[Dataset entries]
------------
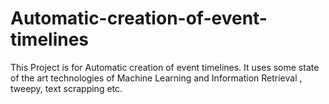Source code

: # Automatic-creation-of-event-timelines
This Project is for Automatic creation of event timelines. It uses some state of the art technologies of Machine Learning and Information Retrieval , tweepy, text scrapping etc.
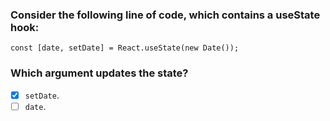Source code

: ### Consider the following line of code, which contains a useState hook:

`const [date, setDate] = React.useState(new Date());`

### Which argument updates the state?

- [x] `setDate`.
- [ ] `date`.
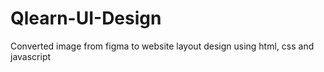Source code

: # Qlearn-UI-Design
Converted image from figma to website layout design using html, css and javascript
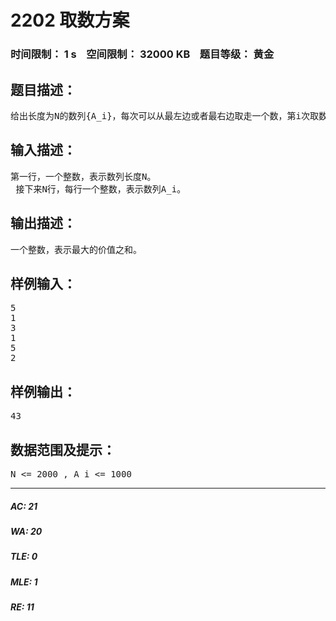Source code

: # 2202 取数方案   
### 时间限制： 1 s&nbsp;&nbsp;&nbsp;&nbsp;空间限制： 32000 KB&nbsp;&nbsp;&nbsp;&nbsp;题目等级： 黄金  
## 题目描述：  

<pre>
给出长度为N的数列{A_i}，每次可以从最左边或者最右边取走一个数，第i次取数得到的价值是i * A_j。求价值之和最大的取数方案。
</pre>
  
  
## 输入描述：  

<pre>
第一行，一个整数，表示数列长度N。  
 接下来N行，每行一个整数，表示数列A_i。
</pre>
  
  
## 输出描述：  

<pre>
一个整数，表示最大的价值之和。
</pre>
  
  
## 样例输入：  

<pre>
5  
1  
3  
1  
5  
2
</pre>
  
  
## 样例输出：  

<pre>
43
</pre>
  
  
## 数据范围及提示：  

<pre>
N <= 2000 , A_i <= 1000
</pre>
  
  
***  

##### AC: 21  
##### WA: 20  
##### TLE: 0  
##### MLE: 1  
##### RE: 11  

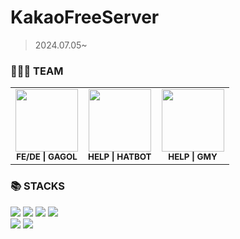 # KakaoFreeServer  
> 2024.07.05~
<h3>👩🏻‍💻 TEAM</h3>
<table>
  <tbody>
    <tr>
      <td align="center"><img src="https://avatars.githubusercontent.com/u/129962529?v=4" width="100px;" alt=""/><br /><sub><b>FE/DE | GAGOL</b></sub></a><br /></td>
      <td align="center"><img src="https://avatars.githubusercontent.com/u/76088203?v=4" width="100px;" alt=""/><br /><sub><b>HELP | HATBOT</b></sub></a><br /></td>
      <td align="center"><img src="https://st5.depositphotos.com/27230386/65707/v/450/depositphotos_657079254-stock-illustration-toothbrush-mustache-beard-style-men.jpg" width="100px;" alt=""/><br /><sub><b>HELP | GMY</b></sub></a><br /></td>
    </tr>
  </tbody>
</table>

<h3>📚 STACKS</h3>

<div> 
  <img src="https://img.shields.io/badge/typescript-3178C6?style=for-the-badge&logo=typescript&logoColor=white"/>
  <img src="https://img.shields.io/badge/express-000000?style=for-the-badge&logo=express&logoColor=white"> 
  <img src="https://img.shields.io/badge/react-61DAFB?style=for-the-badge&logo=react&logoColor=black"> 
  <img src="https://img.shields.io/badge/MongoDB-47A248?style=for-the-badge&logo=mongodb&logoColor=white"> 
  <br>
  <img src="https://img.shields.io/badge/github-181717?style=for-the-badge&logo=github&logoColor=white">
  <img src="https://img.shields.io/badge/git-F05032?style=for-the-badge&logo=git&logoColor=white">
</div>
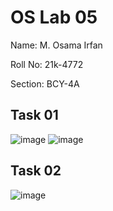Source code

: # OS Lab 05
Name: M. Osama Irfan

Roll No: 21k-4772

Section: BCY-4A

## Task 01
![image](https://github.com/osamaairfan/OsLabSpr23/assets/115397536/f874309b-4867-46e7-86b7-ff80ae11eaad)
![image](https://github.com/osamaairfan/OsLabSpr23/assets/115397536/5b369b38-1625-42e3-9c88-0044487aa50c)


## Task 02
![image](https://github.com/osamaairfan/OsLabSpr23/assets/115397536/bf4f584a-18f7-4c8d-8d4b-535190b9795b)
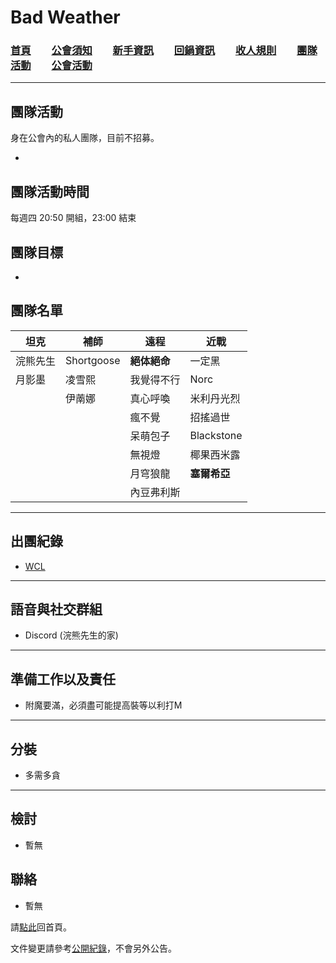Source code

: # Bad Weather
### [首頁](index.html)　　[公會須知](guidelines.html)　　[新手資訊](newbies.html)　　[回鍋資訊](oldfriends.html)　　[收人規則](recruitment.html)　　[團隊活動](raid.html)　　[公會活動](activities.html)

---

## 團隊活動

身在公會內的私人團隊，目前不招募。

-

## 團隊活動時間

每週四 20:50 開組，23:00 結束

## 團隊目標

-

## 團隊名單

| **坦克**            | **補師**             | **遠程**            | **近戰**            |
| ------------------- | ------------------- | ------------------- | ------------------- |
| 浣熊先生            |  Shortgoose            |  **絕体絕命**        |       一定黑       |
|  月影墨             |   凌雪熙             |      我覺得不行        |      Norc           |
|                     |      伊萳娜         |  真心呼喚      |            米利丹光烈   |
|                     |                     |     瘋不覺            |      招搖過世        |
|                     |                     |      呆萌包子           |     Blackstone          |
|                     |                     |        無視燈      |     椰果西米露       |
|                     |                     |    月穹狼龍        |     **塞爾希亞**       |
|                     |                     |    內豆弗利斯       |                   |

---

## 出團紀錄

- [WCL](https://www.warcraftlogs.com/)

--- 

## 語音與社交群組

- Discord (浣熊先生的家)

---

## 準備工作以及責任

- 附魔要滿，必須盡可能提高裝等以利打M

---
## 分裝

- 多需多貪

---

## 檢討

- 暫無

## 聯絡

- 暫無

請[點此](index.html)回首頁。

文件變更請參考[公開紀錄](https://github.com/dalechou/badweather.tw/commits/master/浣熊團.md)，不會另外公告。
------------
Reproduce the lines of the entries above exactly, but only from the line containing "# Bad Weather" through the final line.

: # Bad Weather
### [首頁](index.html)　　[公會須知](guidelines.html)　　[新手資訊](newbies.html)　　[回鍋資訊](oldfriends.html)　　[收人規則](recruitment.html)　　[團隊活動](raid.html)　　[公會活動](activities.html)

---

## 團隊活動

身在公會內的私人團隊，目前不招募。

-

## 團隊活動時間

每週四 20:50 開組，23:00 結束

## 團隊目標

-

## 團隊名單

| **坦克**            | **補師**             | **遠程**            | **近戰**            |
| ------------------- | ------------------- | ------------------- | ------------------- |
| 浣熊先生            |  Shortgoose            |  **絕体絕命**        |       一定黑       |
|  月影墨             |   凌雪熙             |      我覺得不行        |      Norc           |
|                     |      伊萳娜         |  真心呼喚      |            米利丹光烈   |
|                     |                     |     瘋不覺            |      招搖過世        |
|                     |                     |      呆萌包子           |     Blackstone          |
|                     |                     |        無視燈      |     椰果西米露       |
|                     |                     |    月穹狼龍        |     **塞爾希亞**       |
|                     |                     |    內豆弗利斯       |                   |

---

## 出團紀錄

- [WCL](https://www.warcraftlogs.com/)

--- 

## 語音與社交群組

- Discord (浣熊先生的家)

---

## 準備工作以及責任

- 附魔要滿，必須盡可能提高裝等以利打M

---
## 分裝

- 多需多貪

---

## 檢討

- 暫無

## 聯絡

- 暫無

請[點此](index.html)回首頁。

文件變更請參考[公開紀錄](https://github.com/dalechou/badweather.tw/commits/master/浣熊團.md)，不會另外公告。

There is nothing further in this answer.